Saxena has mostly been under house arrest while he launches appeal after appeal of orders to deport him.

"Canada has never surrendered a soul to Thailand, in spite of people being extradited," said McCullough. "I don't think there's an issue that Amnesty and other groups see them as having a problem.

"Although we here in Canada would hope that all countries would be as just as we are and hold justice as we do so importantly, it's clear that Thailand has developed an international reputation as a place with some problems in the criminal justice system."

Chris Girouard, a spokesman for the federal Department of Justice, said the cases of Karas and Saxena are unusual and said Canada has sent people back to Thailand.

"It all depends on the courts, on the submissions, on the timing. At any point in time, the person can waive the extradition process," Girouard said.

Canada could also decide to prosecute Mader under its own laws against child sex tourism.

There have been very few charges levied under that law and McCullough argues the law has never been tested at the appeal level.

McCullough believes it wouldn't stand, but Benjamin Perrin, an associate international law professor at the University of British Columbia, disagrees.

"If there is going to be a big extradition fight and there's sufficient evidence, it's probably a better alternative to have him face charges here in Canada rather than have a long, protracted legal battle," said Perrin, adding victims could testify from Thailand via video link.

Because Mader is in Canada, Canada gets first dibs on whether to prosecute him here or start the process to send him back, Girouard said.

The decision would be made by the B.C. Attorney General's office.

A spokesman for the ministry could not be reached for comment.

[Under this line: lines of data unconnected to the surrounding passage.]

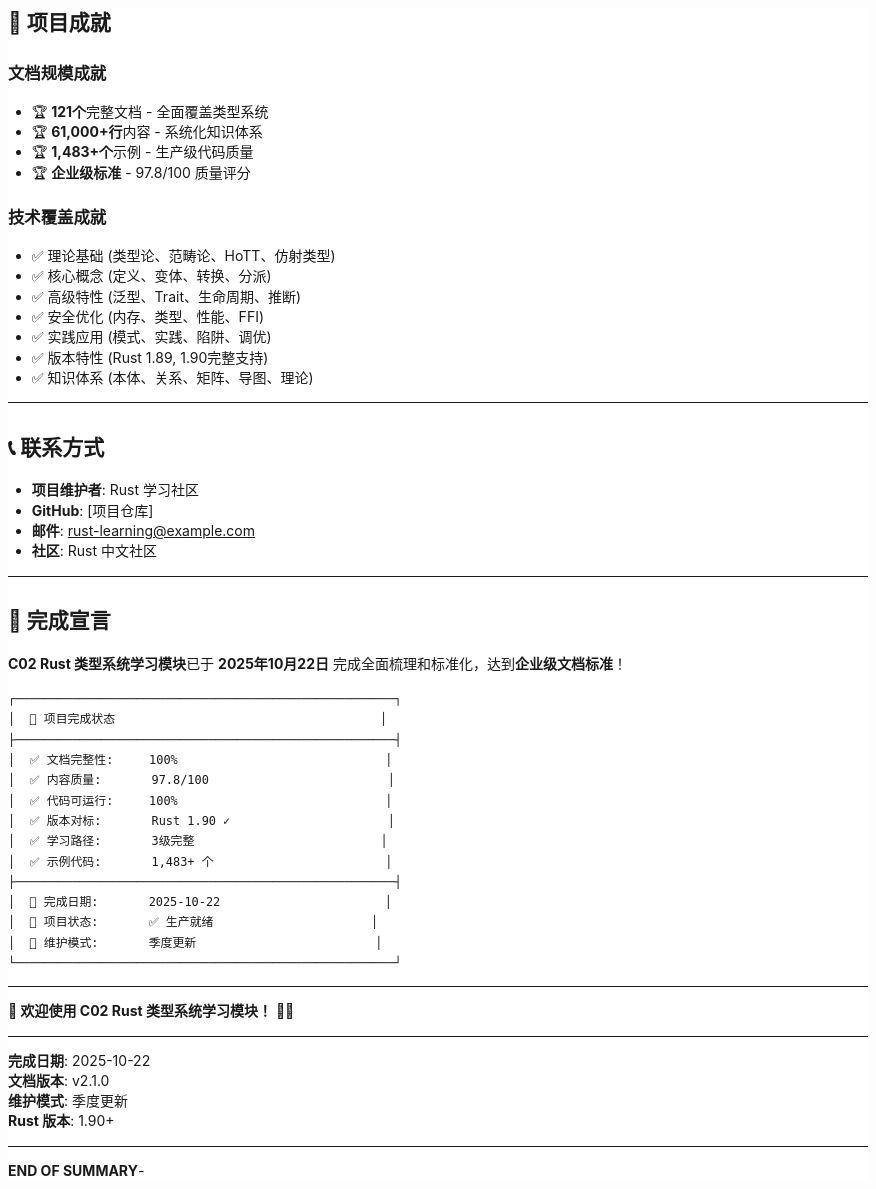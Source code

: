 
## 🎊 项目成就

### 文档规模成就

- 🏆 **121个**完整文档 - 全面覆盖类型系统
- 🏆 **61,000+行**内容 - 系统化知识体系
- 🏆 **1,483+个**示例 - 生产级代码质量
- 🏆 **企业级标准** - 97.8/100 质量评分

### 技术覆盖成就

- ✅ 理论基础 (类型论、范畴论、HoTT、仿射类型)
- ✅ 核心概念 (定义、变体、转换、分派)
- ✅ 高级特性 (泛型、Trait、生命周期、推断)
- ✅ 安全优化 (内存、类型、性能、FFI)
- ✅ 实践应用 (模式、实践、陷阱、调优)
- ✅ 版本特性 (Rust 1.89, 1.90完整支持)
- ✅ 知识体系 (本体、关系、矩阵、导图、理论)

---

## 📞 联系方式

- **项目维护者**: Rust 学习社区
- **GitHub**: [项目仓库]
- **邮件**: <rust-learning@example.com>
- **社区**: Rust 中文社区

---

## 🎉 完成宣言

**C02 Rust 类型系统学习模块**已于 **2025年10月22日** 完成全面梳理和标准化，达到**企业级文档标准**！

```text
┌─────────────────────────────────────────────────────┐
│  🎉 项目完成状态                                     │
├─────────────────────────────────────────────────────┤
│  ✅ 文档完整性:     100%                             │
│  ✅ 内容质量:       97.8/100                         │
│  ✅ 代码可运行:     100%                             │
│  ✅ 版本对标:       Rust 1.90 ✓                      │
│  ✅ 学习路径:       3级完整                          │
│  ✅ 示例代码:       1,483+ 个                        │
├─────────────────────────────────────────────────────┤
│  📅 完成日期:       2025-10-22                       │
│  🎯 项目状态:       ✅ 生产就绪                      │
│  🔄 维护模式:       季度更新                         │
└─────────────────────────────────────────────────────┘
```

---

**🎊 欢迎使用 C02 Rust 类型系统学习模块！** 🦀✨

---

**完成日期**: 2025-10-22  
**文档版本**: v2.1.0  
**维护模式**: 季度更新  
**Rust 版本**: 1.90+

---

**END OF SUMMARY**-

That compares with Christopher Neil, another Vancouver-area resident who was picked up in Thailand after an international manhunt last month on charges of sexually assaulting children and posting pictures of his acts on the Internet.

Because the Thais have Neil, they get the first opportunity to prosecute him, Girouard said.

"Usually, the law where the person physically is is the one that usually takes precedence."

Mader's arrest came just one day after police in the Thai beach resort town of Pattaya issued a warrant for him.

Sgt. Maj. Pottaput Kamho said he got word from police in Bangkok that Mader had been arrested some time on Thursday.

Sgt. Sompol Nakkumpan, the lead investigator in the case, and Constable Annie Linteau with B.C.'s RCMP E Division, also confirmed the arrest. Linteau said there's a possibility Mader could be investigated for possible prior allegations.

Nakkumpan said Mader came to their attention after the father of an eight-year-old boy alleged that his son had been sexually abused.

He said the boy reported being taken to a hotel where the encounter with Mader allegedly took place.

So far, Mader is facing charges in connection with the one incident. However, Nakkumpan says the Canadian is under investigation for two other similar incidents.

Mader has had previous contact with Asian police regarding alleged sex crimes.

In 2004, Cambodian police arrested him on two charges of sexually abusing young boys, but the case did not go to court.

Several Southeast Asian countries, including Thailand, Cambodia and Vietnam, are popular with pedophiles due to lax law enforcement, corruption in the justice system and the easy availability of young boys and girls who are forced into prostitution by poverty.

Pattaya is a popular tourist destination with a reputation for a thriving sex industry and high crime rate.

Police said Mader and Neil had some mutual connections in Pattaya and were known to frequent the same hotel.